I am terrible at playing DROD RPG. Even for the published holds that are rated as very easy, I can barely conquer them. After finishing some holds and looking at the high scores, I almost convinced myself that those scores are not legit, since they looked impossibly high to reach. This motivates me to figure out the optimal solutions, not just the highest known score on the leaderboard, so that I can prove that those scores are fake. DROD is open source after all, and it should not be too hard to create a fake demo. (Later, I discovered that many of those scores are legit, and not yet optimal.)
I got distracted quickly, until Mike announced the Twisty Little Passages (TLP) late 2018. The puzzles there are claimed to have essentially unique solutions. I did not want to spend much time verifying the claim and solving the puzzles myself. So, I wrote a TLP solver, whose front end is a puzzle editor written in Python (together with some handdrawn tile set to avoid possible copyright issue), and whose back end is a puzzle solver written in C++. Although the algorithm used is a simple brute force searching, it worked perfect on the demos of TLP, and proved that the solutions are essentially unique.
The success encouraged me to try it on some easy DROD RPG holds.

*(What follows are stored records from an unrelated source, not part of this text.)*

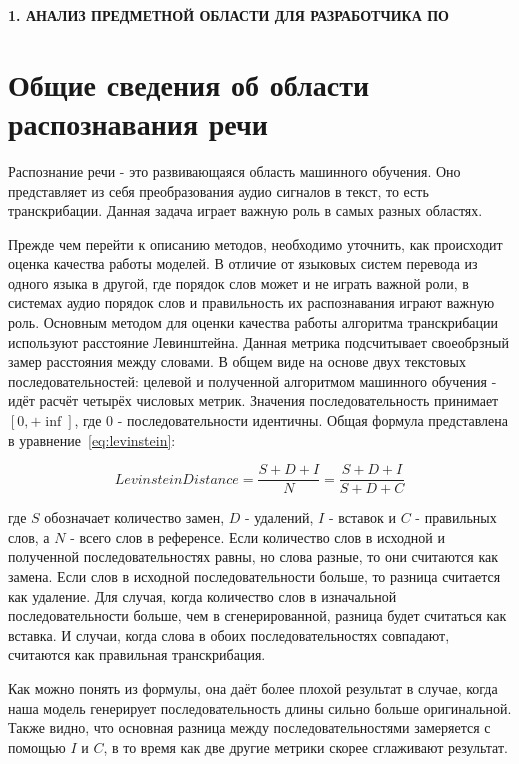 \newpage
\begin{center}
  \textbf{\large 1. АНАЛИЗ ПРЕДМЕТНОЙ ОБЛАСТИ ДЛЯ РАЗРАБОТЧИКА ПО}
\end{center}


\section{Общие сведения об области распознавания речи}

Распознание речи - это развивающаяся область машинного обучения.
Оно представляет из себя преобразования аудио сигналов в текст, то есть транскрибации.
Данная задача играет важную роль в самых разных областях.

Прежде чем перейти к описанию методов, необходимо уточнить, как происходит оценка качества работы моделей.
В отличие от языковых систем перевода из одного языка в другой, где порядок слов может и не играть важной роли, в системах аудио порядок слов и правильность их распознавания играют важную роль.
Основным методом для оценки качества работы алгоритма транскрибации используют расстояние Левинштейна.
Данная метрика подсчитывает своеобрзный замер расстояния между словами.
В общем виде на основе двух текстовых последовательностей: целевой и полученной алгоритмом машинного обучения - идёт расчёт четырёх числовых метрик.
Значения последовательность принимает $[0, +\inf]$, где 0 - последовательности идентичны.
Общая формула представлена в уравнение~\ref{eq:levinstein}:

\begin{equation}
  Levinstein Distance = \frac{S + D + I}{N} = \frac{S + D + I}{S + D + C}
  \label{eq:levinstein}
\end{equation}

где $S$ обозначает количество замен, $D$ - удалений, $I$ - вставок и $C$ - правильных слов, а $N$ - всего слов в референсе. 
Если количество слов в исходной и полученной последовательностях равны, но слова разные, то они считаются как замена. 
Если слов в исходной последовательности больше, то разница считается как удаление.
Для случая, когда количество слов в изначальной последовательности больше, чем в сгенерированной, разница будет считаться как вставка.
И случаи, когда слова в обоих последовательностях совпадают, считаются как правильная транскрибация.

Как можно понять из формулы, она даёт более плохой результат в случае, когда наша модель генерирует последовательность длины сильно больше оригинальной.
Также видно, что основная разница между последовательностями замеряется с помощью $I$ и $C$, в то время как две другие метрики скорее сглаживают результат.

Not surprisingly, my naive program did better than me, but still far worse than the high scores. The main reason was that I only spent half an hour to write the program, and I wrote a lot of dirty adhoc codes. The program was very slow, and both CPU and memory hungry. My old laptop couldnot handle it.

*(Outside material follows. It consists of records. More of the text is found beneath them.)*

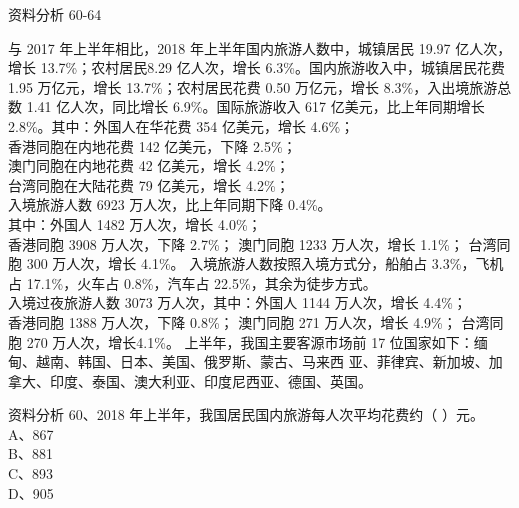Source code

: \documentclass[aspectratio=169]{beamer}
\begin{document}
\begin{frame}[t]{资料分析}
    60-64\\
    {\scriptsize
    与 2017 年上半年相比，2018 年上半年国内旅游人数中，城镇居民 19.97 亿人次，增长 13.7\%；农村居民8.29 亿人次，增长 6.3\%。国内旅游收入中，城镇居民花费 1.95 万亿元，增长 13.7\%；农村居民花费 0.50 万亿元，增长 8.3\%，入出境旅游总数 1.41 亿人次，同比增长 6.9\%。国际旅游收入 617 亿美元，比上年同期增长 2.8\%。其中：外国人在华花费 354 亿美元，增长 4.6\%；\\

    香港同胞在内地花费 142 亿美元，下降 2.5\%；\\
    澳门同胞在内地花费 42 亿美元，增长 4.2\%；\\
    台湾同胞在大陆花费 79 亿美元，增长 4.2\%；\\
    入境旅游人数 6923 万人次，比上年同期下降 0.4\%。\\
    其中：外国人 1482 万人次，增长 4.0\%；\\
    香港同胞 3908 万人次，下降 2.7\%；
    澳门同胞 1233 万人次，增长 1.1\%；
    台湾同胞 300 万人次，增长 4.1\%。
    入境旅游人数按照入境方式分，船舶占 3.3\%，飞机占 17.1\%，火车占 0.8\%，汽车占 22.5\%，其余为徒步方式。\\
    入境过夜旅游人数 3073 万人次，其中：外国人 1144 万人次，增长 4.4\%；\\
    香港同胞 1388 万人次，下降 0.8\%；
    澳门同胞 271 万人次，增长 4.9\%；
    台湾同胞 270 万人次，增长4.1\%。
    上半年，我国主要客源市场前 17 位国家如下：缅甸、越南、韩国、日本、美国、俄罗斯、蒙古、马来西
    亚、菲律宾、新加坡、加拿大、印度、泰国、澳大利亚、印度尼西亚、德国、英国。

    }
\end{frame}                           



\begin{frame}[t]{资料分析}
    60、2018 年上半年，我国居民国内旅游每人次平均花费约（ ）元。   \\
    A、867                                                         \\
    B、881                                                         \\
    C、893                                                         \\
    D、905                                                         \\
\end{frame}                           
\end{document}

Then, I put it aside for a while. When TLP collected shipping information, I recalled that I had written such a program. I decided to invest some time in doing it better. I managed to get several optimal solutions this time, and I would like to share some information with you in this article.
In Section II, we will analyze the optimization problems, together with its decision counterparts, and their complexities. In Section III, some algorithms used in practice are shown. In Section IV, some potential issues are discussed. In Appendix, we will list the holds that we have tried, and show some tricks and how we use the algorithm to optimize them.
II Complexity

In DROD RPG, we have a player, who has some stats (for example, HP, ATK, YK). A hold consists of many rooms which are connected with each other in certain ways, and each room consists of some resources (for example, potions, gems, or even monsters). The player wants to go from one room, called entrance, to another room, called exit, without ever running out of resources. Later, we will simply refer this as the puzzle.
Note that the rooms here are referring to an abstract concept of the rooms in DROD. They are more like the corridors in DROD. We assume the following axioms:
* if the player decides to visit a room, then the player must gather every resource in the room in a predescribed order (for example, yellow door, monster, then yellow keys);
* the player can only visit a room that is adjacent to a visited room;
* the player can only visit a room if the visited rooms satisfy some predescribed property (this allows the puzzle to create situations like choosing at most one from multiple rooms);
* a room cannot be visited twice.
These axioms alone are not enough to cover all the possible puzzles. We will use it as a base line, and add more mild axioms if necessary.
Let us consider one very simple class of puzzles, a puzzle consisting of only one kind of resource. For example, a hold consisting of only yellow keys and yellow doors (1 YD can be viewed as 1 YK), or a hold consists of only potions and monsters/hot tiles that deal only constant damages regardless the player's stats. In 2018 Year of RPG Compilation, the entry Suprematism of Health by Skell is such a hold.
The optimization problem asks us to find a way to go to the exit with largest amount of resources and without ever having a negative resource at any time. The decision counterpart is simply asking to find such a way from the entrance to the exit. These two problems are related each other, and we leave it as an exercise to the readers.
Prop. The puzzle decision problem is NPComplete, and the puzzle optimization problem is NPHard.
Proof.
We view a room as a vertex weighted by an integer. Suppose that we have a (edge)weighted graph G whose edgeweights are nonnegative integers. We create a vertexweighted graph H consists of two type of vertices:
* Type I: vertices with large fixed positive integers (compared with the edgeweights of G), which represents the vertices of G,
* Type II: vertices with weights being the negation of the edgeweights of G, which represent the edges of G,
so that the graph H encodes the graph G. Put it in another way, the graph H is the subdivision of G such that exactly one vertex is added for each edge, and that the vertices are suitable weighted.
Now, considering the puzzle optimization for the graph H. Clearly, we need to visit all type I vertices, and we want to visit a small amount of Type II vertices so that the visited vertices are connected at all time, and the total weights of the visited vertices are as small as possible. Since the weights of Type I vertices are fixed, we only need to optimize the total weights of visited Type II vertices. If we translate this problem from graph H to graph G, we will see that we need to find a Steiner tree for the graph G.
It is wellknown that the Steiner tree optimization problem is NPHard, and Steiner tree decision problem is NPComplete. Therefore, the puzzle optimization problem and the puzzle decision problem are both NPHard.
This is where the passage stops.